No momento em que os futuros governantes do país negociam com o Congresso Nacional a aprovação da PEC da Transição, que abre espaço no orçamento da União para despesas na área social além do teto de gastos, o Instituto Brasileiro de Geografia e Estatística aperta o botão da urgência ao revelar um novo retrato das condições de vida da população brasileira. A Síntese dos Indicadores Sociais, divulgada na última sexta-feira pelo IBGE, documenta o agravamento da extrema pobreza entre os brasileiros no ano passado e mostra que, pelo menos, 17,9 milhões de pessoas enfrentam dificuldades para sobreviver. Como se sabe, um dos principais indicadores da extrema pobreza é a fome — e a fome não pode esperar por articulações políticas demoradas.
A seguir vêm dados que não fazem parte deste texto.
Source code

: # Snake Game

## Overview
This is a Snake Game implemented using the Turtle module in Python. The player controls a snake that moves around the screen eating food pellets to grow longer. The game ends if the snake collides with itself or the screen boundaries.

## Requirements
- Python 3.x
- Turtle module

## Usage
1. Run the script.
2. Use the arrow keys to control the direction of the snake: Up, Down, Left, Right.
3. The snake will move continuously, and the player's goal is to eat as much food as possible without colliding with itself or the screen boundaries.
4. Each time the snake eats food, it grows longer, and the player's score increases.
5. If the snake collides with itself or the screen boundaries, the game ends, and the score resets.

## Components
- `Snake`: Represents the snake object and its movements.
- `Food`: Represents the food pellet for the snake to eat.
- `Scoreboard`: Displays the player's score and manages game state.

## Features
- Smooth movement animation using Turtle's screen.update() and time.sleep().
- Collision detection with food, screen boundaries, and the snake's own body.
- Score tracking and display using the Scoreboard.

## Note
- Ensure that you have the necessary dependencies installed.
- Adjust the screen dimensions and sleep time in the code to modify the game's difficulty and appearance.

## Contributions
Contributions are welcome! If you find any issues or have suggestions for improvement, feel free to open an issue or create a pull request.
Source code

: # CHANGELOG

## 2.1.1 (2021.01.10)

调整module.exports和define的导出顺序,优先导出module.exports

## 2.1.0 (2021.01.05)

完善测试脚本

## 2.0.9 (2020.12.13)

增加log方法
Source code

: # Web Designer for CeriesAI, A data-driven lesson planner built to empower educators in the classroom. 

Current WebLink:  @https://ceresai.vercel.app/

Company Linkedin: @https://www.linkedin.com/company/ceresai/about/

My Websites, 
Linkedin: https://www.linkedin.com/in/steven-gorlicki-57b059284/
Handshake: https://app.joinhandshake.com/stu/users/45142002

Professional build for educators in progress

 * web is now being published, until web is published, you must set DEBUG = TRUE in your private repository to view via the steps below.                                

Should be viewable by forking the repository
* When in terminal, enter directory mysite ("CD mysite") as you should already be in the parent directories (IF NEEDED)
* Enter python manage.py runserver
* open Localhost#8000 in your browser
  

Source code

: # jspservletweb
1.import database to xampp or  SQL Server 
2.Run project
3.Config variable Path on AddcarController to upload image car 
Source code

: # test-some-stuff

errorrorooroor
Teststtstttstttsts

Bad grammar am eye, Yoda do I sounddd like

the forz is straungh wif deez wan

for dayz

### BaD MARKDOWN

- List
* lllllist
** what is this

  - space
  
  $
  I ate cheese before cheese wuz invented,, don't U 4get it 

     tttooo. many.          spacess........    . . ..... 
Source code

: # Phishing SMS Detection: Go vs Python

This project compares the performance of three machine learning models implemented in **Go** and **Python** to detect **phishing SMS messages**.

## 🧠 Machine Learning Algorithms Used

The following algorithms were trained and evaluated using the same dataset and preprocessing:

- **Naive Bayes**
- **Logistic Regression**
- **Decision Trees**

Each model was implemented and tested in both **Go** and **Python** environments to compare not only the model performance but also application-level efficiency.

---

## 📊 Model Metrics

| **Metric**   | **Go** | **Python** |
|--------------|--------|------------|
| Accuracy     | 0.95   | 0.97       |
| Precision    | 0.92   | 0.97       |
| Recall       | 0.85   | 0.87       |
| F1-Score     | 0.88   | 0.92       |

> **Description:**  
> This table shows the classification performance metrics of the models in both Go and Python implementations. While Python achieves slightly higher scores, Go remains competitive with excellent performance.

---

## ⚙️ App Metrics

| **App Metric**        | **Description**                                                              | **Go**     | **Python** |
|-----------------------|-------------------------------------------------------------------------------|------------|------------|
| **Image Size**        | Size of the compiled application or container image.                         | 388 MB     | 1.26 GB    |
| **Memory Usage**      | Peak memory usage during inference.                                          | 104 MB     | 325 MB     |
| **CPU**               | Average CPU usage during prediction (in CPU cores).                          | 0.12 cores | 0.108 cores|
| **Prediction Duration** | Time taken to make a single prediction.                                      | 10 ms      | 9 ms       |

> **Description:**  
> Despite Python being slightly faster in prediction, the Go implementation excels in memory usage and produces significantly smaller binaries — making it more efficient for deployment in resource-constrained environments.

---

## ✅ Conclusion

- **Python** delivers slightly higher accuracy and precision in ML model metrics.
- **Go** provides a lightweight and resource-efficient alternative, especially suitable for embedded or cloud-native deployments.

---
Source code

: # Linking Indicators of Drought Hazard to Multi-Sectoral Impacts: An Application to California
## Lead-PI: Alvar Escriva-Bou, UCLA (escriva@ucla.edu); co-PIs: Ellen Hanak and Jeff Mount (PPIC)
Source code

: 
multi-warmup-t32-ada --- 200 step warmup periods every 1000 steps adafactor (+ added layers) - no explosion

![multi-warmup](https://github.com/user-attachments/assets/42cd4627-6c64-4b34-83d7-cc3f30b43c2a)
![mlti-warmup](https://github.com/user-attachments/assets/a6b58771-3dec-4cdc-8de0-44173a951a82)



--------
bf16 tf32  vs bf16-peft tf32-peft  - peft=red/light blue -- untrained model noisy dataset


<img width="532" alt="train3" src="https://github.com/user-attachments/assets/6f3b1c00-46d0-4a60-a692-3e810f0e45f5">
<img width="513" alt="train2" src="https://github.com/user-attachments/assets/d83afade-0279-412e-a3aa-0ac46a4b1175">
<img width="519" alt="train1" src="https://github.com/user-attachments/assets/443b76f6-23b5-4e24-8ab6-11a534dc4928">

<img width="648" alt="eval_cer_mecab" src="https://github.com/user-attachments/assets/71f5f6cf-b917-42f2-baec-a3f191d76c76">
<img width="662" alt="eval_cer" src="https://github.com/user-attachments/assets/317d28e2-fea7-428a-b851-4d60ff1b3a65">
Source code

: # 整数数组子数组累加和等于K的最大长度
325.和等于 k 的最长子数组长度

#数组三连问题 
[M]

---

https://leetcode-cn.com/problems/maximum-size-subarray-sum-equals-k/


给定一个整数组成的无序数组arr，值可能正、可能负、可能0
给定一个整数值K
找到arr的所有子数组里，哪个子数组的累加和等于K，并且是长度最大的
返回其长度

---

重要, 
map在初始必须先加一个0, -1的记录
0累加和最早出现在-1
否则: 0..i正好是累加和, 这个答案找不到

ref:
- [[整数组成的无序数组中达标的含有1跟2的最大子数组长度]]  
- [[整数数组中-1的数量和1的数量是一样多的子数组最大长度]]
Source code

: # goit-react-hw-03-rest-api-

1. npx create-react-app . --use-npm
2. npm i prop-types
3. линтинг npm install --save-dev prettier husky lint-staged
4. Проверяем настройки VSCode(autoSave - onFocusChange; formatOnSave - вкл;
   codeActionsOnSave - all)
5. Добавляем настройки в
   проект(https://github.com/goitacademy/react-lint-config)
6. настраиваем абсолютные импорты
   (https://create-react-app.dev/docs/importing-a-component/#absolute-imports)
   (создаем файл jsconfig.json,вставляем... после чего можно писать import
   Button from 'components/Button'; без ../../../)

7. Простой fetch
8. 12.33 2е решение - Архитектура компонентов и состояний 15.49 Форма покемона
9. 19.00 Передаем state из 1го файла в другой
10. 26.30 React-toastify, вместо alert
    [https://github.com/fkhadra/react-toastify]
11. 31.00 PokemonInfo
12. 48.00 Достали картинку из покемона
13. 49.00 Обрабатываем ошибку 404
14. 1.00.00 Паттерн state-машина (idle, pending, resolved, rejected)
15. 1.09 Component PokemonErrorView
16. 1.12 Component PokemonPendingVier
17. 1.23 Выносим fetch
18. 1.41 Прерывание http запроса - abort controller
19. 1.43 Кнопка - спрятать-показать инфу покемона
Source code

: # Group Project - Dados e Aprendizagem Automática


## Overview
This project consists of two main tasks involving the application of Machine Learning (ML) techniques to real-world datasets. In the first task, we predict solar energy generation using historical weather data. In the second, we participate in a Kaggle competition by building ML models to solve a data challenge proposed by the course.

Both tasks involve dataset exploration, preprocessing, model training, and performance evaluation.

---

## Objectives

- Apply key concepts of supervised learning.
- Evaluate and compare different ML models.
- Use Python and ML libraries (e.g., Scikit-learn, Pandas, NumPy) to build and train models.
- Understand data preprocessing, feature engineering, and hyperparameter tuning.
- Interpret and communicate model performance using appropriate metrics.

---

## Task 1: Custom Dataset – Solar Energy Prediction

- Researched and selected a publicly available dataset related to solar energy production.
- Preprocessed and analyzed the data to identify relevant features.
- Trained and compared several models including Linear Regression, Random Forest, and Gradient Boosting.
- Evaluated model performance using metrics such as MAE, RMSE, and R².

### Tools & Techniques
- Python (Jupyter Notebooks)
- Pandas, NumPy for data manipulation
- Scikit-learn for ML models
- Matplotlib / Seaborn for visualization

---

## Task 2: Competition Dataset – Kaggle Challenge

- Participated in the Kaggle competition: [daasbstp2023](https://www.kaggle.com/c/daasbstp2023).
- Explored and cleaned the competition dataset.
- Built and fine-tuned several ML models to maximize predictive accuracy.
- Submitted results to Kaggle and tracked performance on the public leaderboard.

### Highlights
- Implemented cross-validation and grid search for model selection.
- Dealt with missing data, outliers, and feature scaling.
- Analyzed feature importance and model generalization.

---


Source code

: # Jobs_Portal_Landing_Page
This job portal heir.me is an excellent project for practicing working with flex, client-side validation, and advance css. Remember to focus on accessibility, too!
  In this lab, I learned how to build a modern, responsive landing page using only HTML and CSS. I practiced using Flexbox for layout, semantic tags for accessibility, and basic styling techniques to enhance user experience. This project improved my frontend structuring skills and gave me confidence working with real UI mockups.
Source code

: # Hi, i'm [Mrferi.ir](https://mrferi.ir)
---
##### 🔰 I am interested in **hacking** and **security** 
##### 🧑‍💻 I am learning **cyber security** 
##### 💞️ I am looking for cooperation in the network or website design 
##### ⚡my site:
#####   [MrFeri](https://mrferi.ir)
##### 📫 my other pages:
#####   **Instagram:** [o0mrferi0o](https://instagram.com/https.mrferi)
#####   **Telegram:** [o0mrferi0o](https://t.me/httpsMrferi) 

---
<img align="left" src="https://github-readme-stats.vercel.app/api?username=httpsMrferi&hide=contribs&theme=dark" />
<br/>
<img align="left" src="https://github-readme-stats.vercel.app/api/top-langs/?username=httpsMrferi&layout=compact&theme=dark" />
Evidentemente, essa urgência também não significa que o novo governo deva receber carta branca para gastar o quanto desejar, sem compromissos com a responsabilidade fiscal. Significa apenas que o principal desafio do país — e não apenas dos governantes e representantes políticos — é garantir logo condições de sobrevivência para a parcela mais carente da população. Nesse contexto, os programas oficiais de transferência de renda continuam sendo imprescindíveis, mas devem ser acompanhados por medidas complementares que futuramente livrem os beneficiados da dependência e lhes abram portas para um futuro digno.
Pelo menos 17,9 milhões de pessoas enfrentam dificuldades para sobreviver
Para passar das boas intenções à prática, nem é preciso pesquisar muito. Relatório publicado em julho passado pelo Banco Mundial, instituição que concede empréstimos para países em desenvolvimento, sugere medidas específicas para reduzir a desigualdade e a pobreza no Brasil. Aponta pelo menos uma dezena de sugestões, entre as quais a adoção imediata de um programa nacional de recuperação escolar, apoio a desempregados com foco na reinserção das mulheres no mercado de trabalho, requalificação de trabalhadores para o ambiente digital e promoção da igualdade por meio de políticas fiscais. Também faz parte do pacote a criação de uma medida oficial de mensuração da pobreza para que as informações sobre o assunto se tornem mais confiáveis.
O trabalho do IBGE também escancara as desigualdades regionais. Enquanto Estados do Norte e do Nordeste têm mais de 20% da população vivendo abaixo da linha de extrema pobreza, no Rio Grande do Sul e em Santa Catarina esse percentual não chega a 3%. A questão do tamanho da fome nacional sempre suscita dúvidas e controvérsias. Não faz muito, uma organização não governamental denominada Rede Brasileira de Pesquisa em Soberania e Segurança Alimentar e Nutricional informou, com base em levantamento realizado em mais de 12 mil domicílios, que o número de brasileiros convivendo com a insegurança alimentar chegava a 33 milhões. A informação foi prontamente contestada pelo ministro Paulo Guedes, da Economia, que a rotulou de “narrativa política” destinada a prejudicar a imagem do governo. Sem uma coleta de dados confiável e com abrangência nacional, sempre haverá espaço para dúvidas.
Porém, mesmo nesse contexto de versões contaminadas, há um fato inquestionável, ao alcance dos olhos de quem não se deixa cegar por ideologias ou preferências políticas: as milhares de pessoas que pedem ajuda nos semáforos das grandes cidades e que pernoitam em acampamentos improvisados sob marquises e viadutos. Elas comprovam que a pobreza extrema — invisível ou com nome, voz e endereço — é uma triste realidade e o mais urgente desafio para o país.